There was a young woman at the opening whose shirt matched the wall panels and display pedestals, so naturally we assumed she was the gallery director. She, in fact, was Maren Kloppman, creator of the spellbinding, glowing porcelain vessels that grabbed most of my attention. One of her works looked like a big, white, smooth stone that begged to be touched. In spite of the for-obvious-reasons “do not touch” signs posted everywhere, I asked her if I could touch it. She fairly yelled, “Please do!” It scared me when the delicate, hollow “stone” turned and slid on the glass display surface. It inspired my maternal protectiveness for things easily broken. A friend of hers assured me not to worry. He said, “It really does ask to be petted, doesn’t it.”
In the same enclosure of the gallery, my friend and her 9-year-old son examined the minutely detailed, organic-looking, brightly glazed porcelain works fashioned by Keisuke Mizuno. Simultaneously evident were the enormous skill of the artist and his chosen philosophical theme of death’s intrusion upon life.

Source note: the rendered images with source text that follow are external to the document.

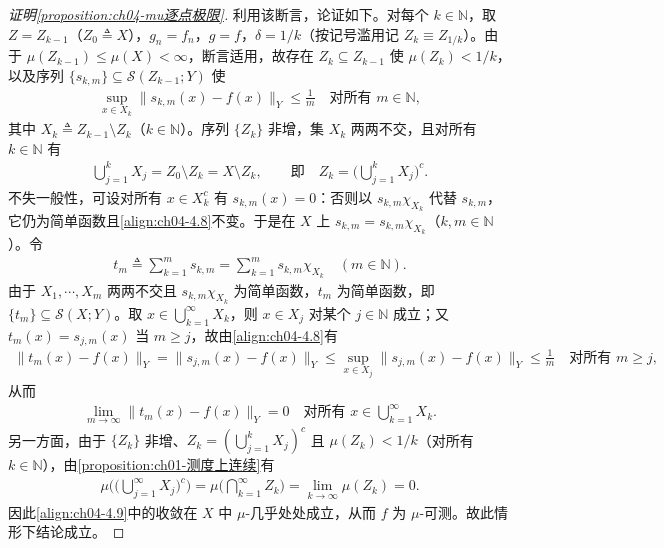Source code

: \documentclass[../../main.tex]{subfiles}%
\begin{document}
\begin{proof}[证明\cref{proposition:ch04-mu逐点极限}]
利用该断言，论证如下。对每个 $k\in\mathbb{N}$，取 $Z=Z_{k-1}$（$Z_0\triangleq X$），$g_n=f_n$，$g=f$，$\delta=1/k$（按记号滥用记 $Z_k\equiv Z_{1/k}$）。由于 $\mu(Z_{k-1})\leqslant\mu(X)<\infty$，断言适用，故存在 $Z_k\subseteq Z_{k-1}$ 使 $\mu(Z_k)<1/k$，以及序列 $\{s_{k,m}\}\subseteq\mathcal{S}(Z_{k-1};Y)$ 使
\begin{align}
\sup_{x\in X_k}\|s_{k,m}(x)-f(x)\|_Y\leqslant\frac1m\quad\text{对所有 }m\in\mathbb{N}, \label{align:ch04-4.8}
\end{align}
其中 $X_k\triangleq Z_{k-1}\setminus Z_k$（$k\in\mathbb{N}$）。序列 $\{Z_k\}$ 非增，集 $X_k$ 两两不交，且对所有 $k\in\mathbb{N}$ 有
\begin{align*}
\bigcup_{j=1}^kX_j=Z_0\setminus Z_k=X\setminus Z_k,\qquad\text{即}\quad Z_k=\Big(\bigcup_{j=1}^kX_j\Big)^c.
\end{align*}
不失一般性，可设对所有 $x\in X_k^c$ 有 $s_{k,m}(x)=0$：否则以 $s_{k,m}\chi_{X_k}$ 代替 $s_{k,m}$，它仍为简单函数且\eqref{align:ch04-4.8}不变。于是在 $X$ 上 $s_{k,m}=s_{k,m}\chi_{X_k}$（$k,m\in\mathbb{N}$）。令
\begin{align*}
t_m\triangleq \sum_{k=1}^m s_{k,m}=\sum_{k=1}^m s_{k,m}\chi_{X_k}\quad(m\in\mathbb{N}).
\end{align*}
由于 $X_1,\cdots ,X_m$ 两两不交且 $s_{k,m}\chi_{X_k}$ 为简单函数，$t_m$ 为简单函数，即 $\{t_m\}\subseteq\mathcal{S}(X;Y)$。取 $x\in\bigcup_{k=1}^\infty X_k$，则 $x\in X_j$ 对某个 $j\in\mathbb{N}$ 成立；又 $t_m(x)=s_{j,m}(x)$ 当 $m\geqslant j$，故由\eqref{align:ch04-4.8}有
\begin{align*}
\|t_m(x)-f(x)\|_Y=\|s_{j,m}(x)-f(x)\|_Y\leqslant\sup_{x\in X_j}\|s_{j,m}(x)-f(x)\|_Y\leqslant\frac1m\quad\text{对所有 }m\geqslant j,
\end{align*}
从而
\begin{align}
\lim_{m\to\infty}\|t_m(x)-f(x)\|_Y=0\quad\text{对所有 }x\in\bigcup_{k=1}^\infty X_k. \label{align:ch04-4.9}
\end{align}
另一方面，由于 $\{Z_k\}$ 非增、$Z_k=(\bigcup_{j=1}^kX_j)^c$ 且 $\mu(Z_k)<1/k$（对所有 $k\in\mathbb{N}$），由\cref{proposition:ch01-测度上连续}有
\begin{align*}
\mu\Big(\Big(\bigcup_{j=1}^\infty X_j\Big)^c\Big)=\mu\Big(\bigcap_{k=1}^\infty Z_k\Big)=\lim_{k\to\infty}\mu(Z_k)=0.
\end{align*}
因此\eqref{align:ch04-4.9}中的收敛在 $X$ 中 $\mu$-几乎处处成立，从而 $f$ 为 $\mu$-可测。故此情形下结论成立。


\end{proof}
\end{document}
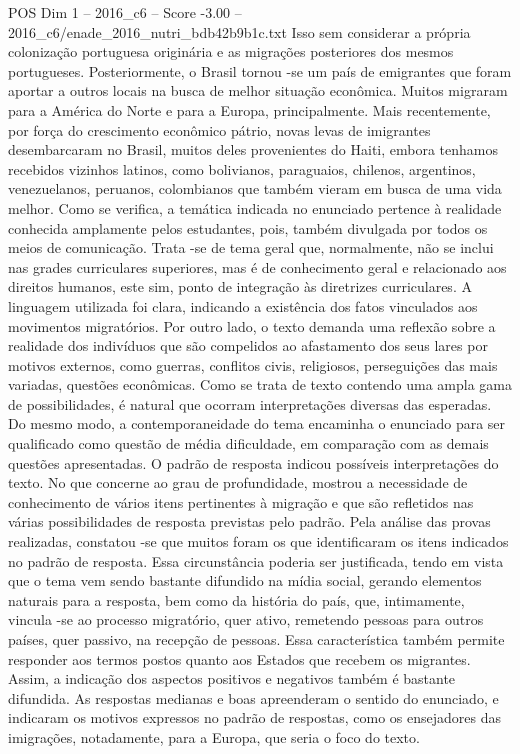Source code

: \begin{textsample}{POS Dim 1 – 2016\_c6 – Score -3.00 – 2016\_c6/enade\_2016\_nutri\_bdb42b9b1c.txt}
Isso sem considerar a própria colonização portuguesa originária e as migrações posteriores dos mesmos portugueses.
Posteriormente, o Brasil tornou -se um país de emigrantes que foram aportar a outros locais na busca de melhor situação econômica.
Muitos migraram para a América do Norte e para a Europa, principalmente.
Mais recentemente, por força do crescimento econômico pátrio, novas levas de imigrantes desembarcaram no Brasil, muitos deles provenientes do Haiti, embora tenhamos recebidos vizinhos latinos, como bolivianos, paraguaios, chilenos, argentinos, venezuelanos, peruanos, colombianos que também vieram em busca de uma vida melhor.
Como se verifica, a temática indicada no enunciado pertence à realidade conhecida amplamente pelos estudantes, pois, também divulgada por todos os meios de comunicação.
Trata -se de tema geral que, normalmente, não se inclui nas grades curriculares superiores, mas é de conhecimento geral e relacionado aos direitos humanos, este sim, ponto de integração às diretrizes curriculares.
A linguagem utilizada foi clara, indicando a existência dos fatos vinculados aos movimentos migratórios.
Por outro lado, o texto demanda uma reflexão sobre a realidade dos indivíduos que são compelidos ao afastamento dos seus lares por motivos externos, como guerras, conflitos civis, religiosos, perseguições das mais variadas, questões econômicas.
Como se trata de texto contendo uma ampla gama de possibilidades, é natural que ocorram interpretações diversas das esperadas.
Do mesmo modo, a contemporaneidade do tema encaminha o enunciado para ser qualificado como questão de média dificuldade, em comparação com as demais questões apresentadas.
O padrão de resposta indicou possíveis interpretações do texto.
No que concerne ao grau de profundidade, mostrou a necessidade de conhecimento de vários itens pertinentes à migração e que são refletidos nas várias possibilidades de resposta previstas pelo padrão.
Pela análise das provas realizadas, constatou -se que muitos foram os que identificaram os itens indicados no padrão de resposta.
Essa circunstância poderia ser justificada, tendo em vista que o tema vem sendo bastante difundido na mídia social, gerando elementos naturais para a resposta, bem como da história do país, que, intimamente, vincula -se ao processo migratório, quer ativo, remetendo pessoas para outros países, quer passivo, na recepção de pessoas.
Essa característica também permite responder aos termos postos quanto aos Estados que recebem os migrantes.
Assim, a indicação dos aspectos positivos e negativos também é bastante difundida.
As respostas medianas e boas apreenderam o sentido do enunciado, e indicaram os motivos expressos no padrão de respostas, como os ensejadores das imigrações, notadamente, para a Europa, que seria o foco do texto.

\end{textsample}
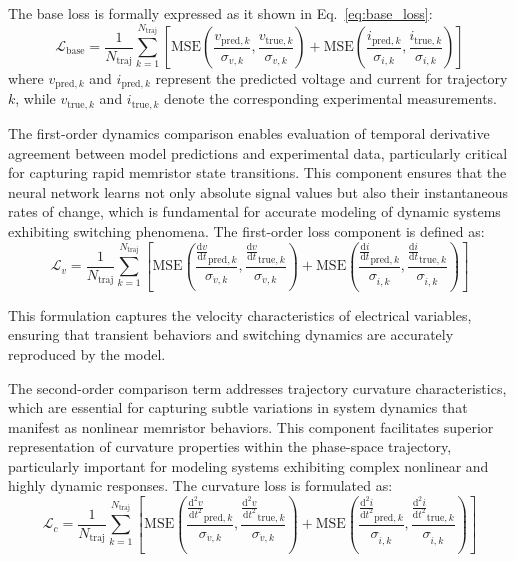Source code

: \documentclass[11pt, oneside]{article}
\begin{document}
The base loss is formally expressed as it shown in Eq.~\eqref{eq:base_loss}:
\begin{equation}
    \mathcal{L}_{\mathrm{base}} = \frac{1}{N_{\text{traj}}} \sum_{k=1}^{N_{\text{traj}}} \left[\mathrm{MSE}\left(\frac{v_{\mathrm{pred},k}}{\sigma_{v,k}}, \frac{v_{\mathrm{true},k}}{\sigma_{v,k}}\right) +  \mathrm{MSE}\left(\frac{i_{\mathrm{pred},k}}{\sigma_{i,k}}, \frac{i_{\mathrm{true},k}}{\sigma_{i,k}}\right)\right]
    \label{eq:base_loss}
\end{equation}
where $v_{\mathrm{pred},k}$ and $i_{\mathrm{pred},k}$ represent the predicted voltage and current for trajectory $k$, while $v_{\mathrm{true},k}$ and $i_{\mathrm{true},k}$ denote the corresponding experimental measurements.

The first-order dynamics comparison enables evaluation of temporal derivative agreement between model predictions and experimental data, particularly critical for capturing rapid memristor state transitions. This component ensures that the neural network learns not only absolute signal values but also their instantaneous rates of change, which is fundamental for accurate modeling of dynamic systems exhibiting switching phenomena. The first-order loss component is defined as:
\begin{equation}
    \mathcal{L}_{v} = \frac{1}{N_{\text{traj}}} \sum_{k=1}^{N_{\text{traj}}} \left[
        \mathrm{MSE}\left(\frac{\tfrac{\mathrm{d}v}{\mathrm{d}t}_{\mathrm{pred},k}}{\sigma_{\dot{v},k}}, \frac{\tfrac{\mathrm{d}v}{\mathrm{d}t}_{\mathrm{true},k}}{\sigma_{\dot{v},k}}\right) +
        \mathrm{MSE}\left(\frac{\tfrac{\mathrm{d}i}{\mathrm{d}t}_{\mathrm{pred},k}}{\sigma_{\dot{i},k}}, \frac{\tfrac{\mathrm{d}i}{\mathrm{d}t}_{\mathrm{true},k}}{\sigma_{\dot{i},k}}\right)
        \right]
    \label{eq:loss_v}
\end{equation}

This formulation captures the velocity characteristics of electrical variables, ensuring that transient behaviors and switching dynamics are accurately reproduced by the model.

The second-order comparison term addresses trajectory curvature characteristics, which are essential for capturing subtle variations in system dynamics that manifest as nonlinear memristor behaviors. This component facilitates superior representation of curvature properties within the phase-space trajectory, particularly important for modeling systems exhibiting complex nonlinear and highly dynamic responses. The curvature loss is formulated as:
\begin{equation}
    \mathcal{L}_{c} = \frac{1}{N_{\text{traj}}} \sum_{k=1}^{N_{\text{traj}}} \left[
        \mathrm{MSE}\left(\frac{\tfrac{\mathrm{d}^2 v}{\mathrm{d}t^2}_{\mathrm{pred},k}}{\sigma_{\ddot{v},k}}, \frac{\tfrac{\mathrm{d}^2 v}{\mathrm{d}t^2}_{\mathrm{true},k}}{\sigma_{\ddot{v},k}}\right) +
        \mathrm{MSE}\left(\frac{\tfrac{\mathrm{d}^2 i}{\mathrm{d}t^2}_{\mathrm{pred},k}}{\sigma_{\ddot{i},k}}, \frac{\tfrac{\mathrm{d}^2 i}{\mathrm{d}t^2}_{\mathrm{true},k}}{\sigma_{\ddot{i},k}}\right)
        \right]
    \label{eq:loss_c}
\end{equation}
\end{document}
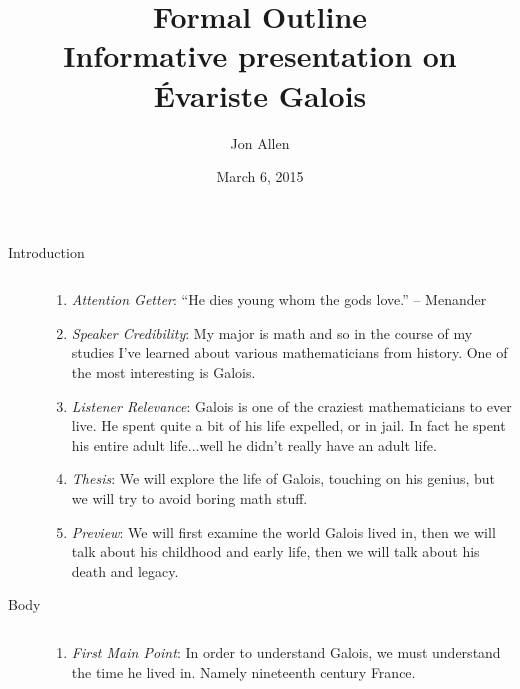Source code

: \documentclass[letterpaper]{article}
\begin{document}
\title{Formal Outline\\ Informative presentation on Évariste Galois}
\date{March 6, 2015}
\author{Jon Allen}
\maketitle
\renewcommand{\labelenumi}{\Roman{enumi}}
\renewcommand{\labelenumii}{\Alph{enumii}.}

\begin{description}
\item[Introduction]$\quad$

  \begin{enumerate}
  \item
  \emph{Attention Getter}: ``He dies young whom the gods love.'' -- Menander
  \item
  \emph{Speaker Credibility}:
  My major is math and so in the course of my studies I've learned about various mathematicians from history. One of the most interesting is Galois.
  \item
  \emph{Listener Relevance}:
  Galois is one of the craziest mathematicians to ever live. He spent quite a bit of his life expelled, or in jail. In fact he spent his entire adult life...well he didn't really have an adult life.
  \item
  \emph{Thesis}:
  We will explore the life of Galois, touching on his genius, but we will try to avoid boring math stuff.
  \item
  \emph{Preview}:
  We will first examine the world Galois lived in, then we will talk about his childhood and early life, then we will talk about his death and legacy.
  \end{enumerate}
\item[Body]$\quad$

\begin{enumerate}
  \item
  \emph{First Main Point}: In order to understand Galois, we must understand the time he lived in. Namely nineteenth century France.


\end{enumerate}
\end{description}
\end{document}
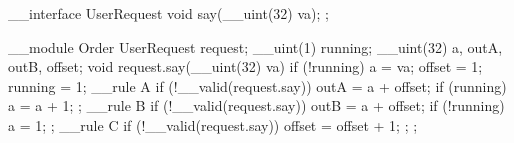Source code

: \begin{codeblock}
__interface UserRequest {
    void say(__uint(32) va);
};

__module Order {
    UserRequest                     request;
    __uint(1) running;
    __uint(32) a, outA, outB, offset;
    void request.say(__uint(32) va) if (!running) {
        a = va;
        offset = 1;
        running = 1;
    }
    __rule A if (!__valid(request.say)) {
        outA = a + offset;
        if (running)
            a = a + 1;
    };
    __rule B if (!__valid(request.say)) {
        outB = a + offset;
        if (!running)
            a = 1;
    };
    __rule C if (!__valid(request.say)) {
        offset = offset + 1;
    };
};
\end{codeblock}
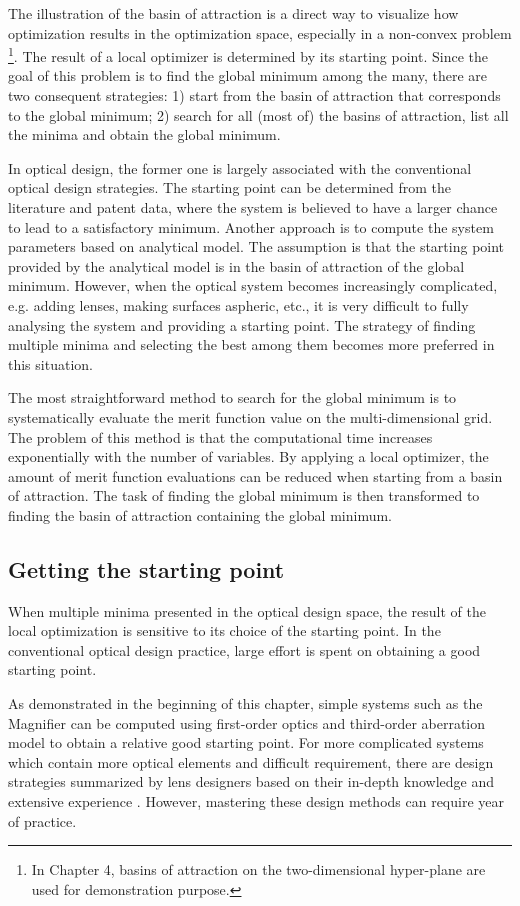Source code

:The illustration of the basin of attraction is a direct way to visualize how optimization results in the optimization space, especially in a non-convex problem \footnote{In Chapter 4, basins of attraction on the two-dimensional hyper-plane are used for demonstration purpose. }. The result of a local optimizer is determined by its starting point. Since the goal of this problem is to find the global minimum among the many, there are two consequent strategies: 
1) start from the basin of attraction that corresponds to the global minimum; 
2) search for all (most of) the basins of attraction, list all the minima and obtain the global minimum.

In optical design, the former one is largely associated with the conventional optical design strategies. The starting point can be determined from the literature and patent data, where the system is believed to have a larger chance to lead to a satisfactory minimum. Another approach is to compute the system parameters based on analytical model. The assumption is that the starting point provided by the analytical model is in the basin of attraction of the global minimum.  However, when the optical system becomes increasingly complicated, e.g. adding lenses, making surfaces aspheric, etc., it is very difficult to fully analysing the system and providing a starting point. The strategy of finding multiple minima and selecting the best among them becomes more preferred in this situation. 

The most straightforward method to search for the global minimum is to systematically evaluate the merit function value on the multi-dimensional grid. The problem of this method is that the computational time increases exponentially with the number of variables. By applying a local optimizer, the amount of merit function evaluations can be reduced when starting from a basin of attraction. The task of finding the global minimum is then transformed to finding the basin of attraction containing the global minimum. 

\subsection{Getting the starting point}
When multiple minima presented in the optical design space, the result of the local optimization is sensitive to its choice of the starting point. In the conventional optical design practice, large effort is spent on obtaining a good starting point. 

As demonstrated in the beginning of this chapter, simple systems such as the Magnifier can be computed using first-order optics and third-order aberration model to obtain a relative good starting point. For more complicated systems which contain more optical elements and difficult requirement, there are design strategies summarized by lens designers based on their in-depth knowledge and extensive experience \cite{LivshitsQA2013}\cite{Shafer1995_moreless}. However, mastering these design methods can require year of practice.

For me, the singular emotional experience I always hope for whenever I expose myself to art occurred in my contemplation of his “Forbidden Flowers.” Two slim vases with mouths half-way covered by flowery lids stood side by side, like two beings who are very close to each other but are never able to see into the depth of the other, not because they don’t want to, but because it isn’t possible.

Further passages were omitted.